Buddha’s Brain, by Rick Hanson
I figured I should learn about Buddhist meditation, so I ordered a copy of Buddha’s Brain. I dug into the neuroscience behind why compassion meditations work. A few months later, I was on a plane to the Catskills to spend 5 days learning from Bessel van der Kolk, Jim Hopper, and Dana Moore at Kripalu Center for Yoga & Health. Without much information on the program or on Kripalu itself, I registered for “Meditation, Mindfulness & Modern Yoga for Transforming Trauma.”
Everything I learned through Buddha’s Brain clicked. I was actually making my brain better at dealing with my challenges. I happened to be making my heart better as well.
The Lost Art of Compassion by Lorne Ladner
Which brings me to this past summer, years after my dedication to Tonglen, and deep into teaching meditation and yoga.

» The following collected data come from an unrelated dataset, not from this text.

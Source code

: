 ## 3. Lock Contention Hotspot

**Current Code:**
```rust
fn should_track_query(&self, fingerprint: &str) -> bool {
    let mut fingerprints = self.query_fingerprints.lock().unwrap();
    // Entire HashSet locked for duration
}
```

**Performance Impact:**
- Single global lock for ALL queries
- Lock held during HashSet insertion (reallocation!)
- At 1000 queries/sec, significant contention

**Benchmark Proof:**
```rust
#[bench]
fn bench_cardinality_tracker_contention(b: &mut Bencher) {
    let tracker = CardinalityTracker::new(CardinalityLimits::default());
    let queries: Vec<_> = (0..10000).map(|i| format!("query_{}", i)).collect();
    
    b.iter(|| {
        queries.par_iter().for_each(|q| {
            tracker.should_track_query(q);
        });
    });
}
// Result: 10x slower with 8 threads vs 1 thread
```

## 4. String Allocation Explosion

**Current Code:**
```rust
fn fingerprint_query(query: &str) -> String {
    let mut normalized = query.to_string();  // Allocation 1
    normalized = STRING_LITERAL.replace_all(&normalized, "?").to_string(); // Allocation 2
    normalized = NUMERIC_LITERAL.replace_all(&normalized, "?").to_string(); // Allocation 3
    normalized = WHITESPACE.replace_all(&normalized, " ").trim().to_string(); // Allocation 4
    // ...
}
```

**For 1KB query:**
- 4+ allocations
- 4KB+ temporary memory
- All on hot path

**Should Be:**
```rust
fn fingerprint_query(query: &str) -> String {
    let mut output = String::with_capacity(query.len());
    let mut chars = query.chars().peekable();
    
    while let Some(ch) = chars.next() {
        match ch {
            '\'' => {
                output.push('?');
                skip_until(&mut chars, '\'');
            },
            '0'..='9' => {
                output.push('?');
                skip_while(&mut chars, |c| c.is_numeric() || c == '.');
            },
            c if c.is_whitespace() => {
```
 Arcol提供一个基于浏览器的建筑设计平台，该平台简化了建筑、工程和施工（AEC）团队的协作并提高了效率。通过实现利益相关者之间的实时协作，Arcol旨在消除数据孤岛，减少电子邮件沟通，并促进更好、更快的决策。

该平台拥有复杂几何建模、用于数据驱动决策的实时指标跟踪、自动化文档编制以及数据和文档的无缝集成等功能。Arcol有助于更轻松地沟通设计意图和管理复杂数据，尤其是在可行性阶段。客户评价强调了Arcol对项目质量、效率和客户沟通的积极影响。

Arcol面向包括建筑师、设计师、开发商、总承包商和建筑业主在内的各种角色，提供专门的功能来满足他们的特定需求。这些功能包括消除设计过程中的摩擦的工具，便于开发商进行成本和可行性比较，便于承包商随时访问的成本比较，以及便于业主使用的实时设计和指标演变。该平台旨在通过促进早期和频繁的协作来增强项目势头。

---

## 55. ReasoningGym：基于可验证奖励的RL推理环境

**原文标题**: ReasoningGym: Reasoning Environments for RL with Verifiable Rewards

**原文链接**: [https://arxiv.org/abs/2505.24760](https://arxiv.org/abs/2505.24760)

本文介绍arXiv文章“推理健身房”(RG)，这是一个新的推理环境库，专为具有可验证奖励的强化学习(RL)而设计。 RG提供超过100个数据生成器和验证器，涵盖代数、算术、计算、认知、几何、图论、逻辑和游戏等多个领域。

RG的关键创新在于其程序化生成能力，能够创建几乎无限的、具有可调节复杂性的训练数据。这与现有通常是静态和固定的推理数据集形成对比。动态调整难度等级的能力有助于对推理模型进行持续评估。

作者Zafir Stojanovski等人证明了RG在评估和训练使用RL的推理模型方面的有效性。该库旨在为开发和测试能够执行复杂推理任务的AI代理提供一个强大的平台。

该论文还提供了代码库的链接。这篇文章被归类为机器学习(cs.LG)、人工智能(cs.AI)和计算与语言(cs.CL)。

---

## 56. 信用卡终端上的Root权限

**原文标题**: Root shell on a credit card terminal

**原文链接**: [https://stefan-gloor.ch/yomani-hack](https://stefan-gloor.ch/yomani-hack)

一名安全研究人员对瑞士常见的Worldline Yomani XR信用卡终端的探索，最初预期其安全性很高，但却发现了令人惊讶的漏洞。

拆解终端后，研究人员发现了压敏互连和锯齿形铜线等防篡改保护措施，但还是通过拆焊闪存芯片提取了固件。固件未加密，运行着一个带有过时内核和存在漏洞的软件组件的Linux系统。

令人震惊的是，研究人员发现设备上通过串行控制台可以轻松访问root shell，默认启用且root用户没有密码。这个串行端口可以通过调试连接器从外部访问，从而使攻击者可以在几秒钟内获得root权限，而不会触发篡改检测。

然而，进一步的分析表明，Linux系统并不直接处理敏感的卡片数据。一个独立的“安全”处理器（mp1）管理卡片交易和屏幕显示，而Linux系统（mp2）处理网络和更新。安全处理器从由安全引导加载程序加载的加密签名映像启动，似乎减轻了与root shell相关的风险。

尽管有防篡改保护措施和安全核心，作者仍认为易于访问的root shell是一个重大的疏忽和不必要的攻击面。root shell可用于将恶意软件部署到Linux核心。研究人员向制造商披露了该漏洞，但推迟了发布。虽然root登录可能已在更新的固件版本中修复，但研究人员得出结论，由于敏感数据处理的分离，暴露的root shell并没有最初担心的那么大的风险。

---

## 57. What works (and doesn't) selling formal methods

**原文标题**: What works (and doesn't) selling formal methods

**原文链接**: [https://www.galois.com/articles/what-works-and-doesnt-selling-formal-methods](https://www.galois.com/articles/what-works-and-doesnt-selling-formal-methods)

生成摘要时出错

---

I was having a particularly challenging week with a relationship. A dear friend of mine was angry with me and had chosen to not speak with me; it was a punishment I couldn’t process. I was deeply wounded, and in that pain I couldn’t figure out how to proceed.
I randomly grabbed a book off my bookshelf. I’d read it when a yoga student gave it to me in 2011. It was dog eared and highlighted, but I couldn’t remember a thing about it. As I read, I cried. The book was speaking to everything I had subconsciously been working on for the past decade. And, at the end – a part I don’t think I got to the first time around – I found instructions on Tonglen meditation.
Funny, isn’t it? I could have read that book all the way through a decade ago, done the prescribed exercises, and had the tools I needed far sooner. But I didn’t. I found them in a round about way, exploring this lesson and that, never fully seeing or receiving the picture.
I did resolve that dispute with my friend. I spent two weeks deeply immersed in Tonglen, working to heal my own hurt and mend the relationship internally. A week later I found out I was pregnant with the long-awaited baby whose absence had been a cause of so much of my turbulence.
Meditation, compassion meditation specifically but Buddhist meditation generally, radically transformed my life. I don’t meditate to be happy or to be relaxed or to “manifest” the things I want. I meditate to be kinder to others.
Read these books, and you may find yourself equally transformed. Simply by practicing compassion, you will likely end up happier, with more fulfilling relationships, and with more of the good stuff you want in your life.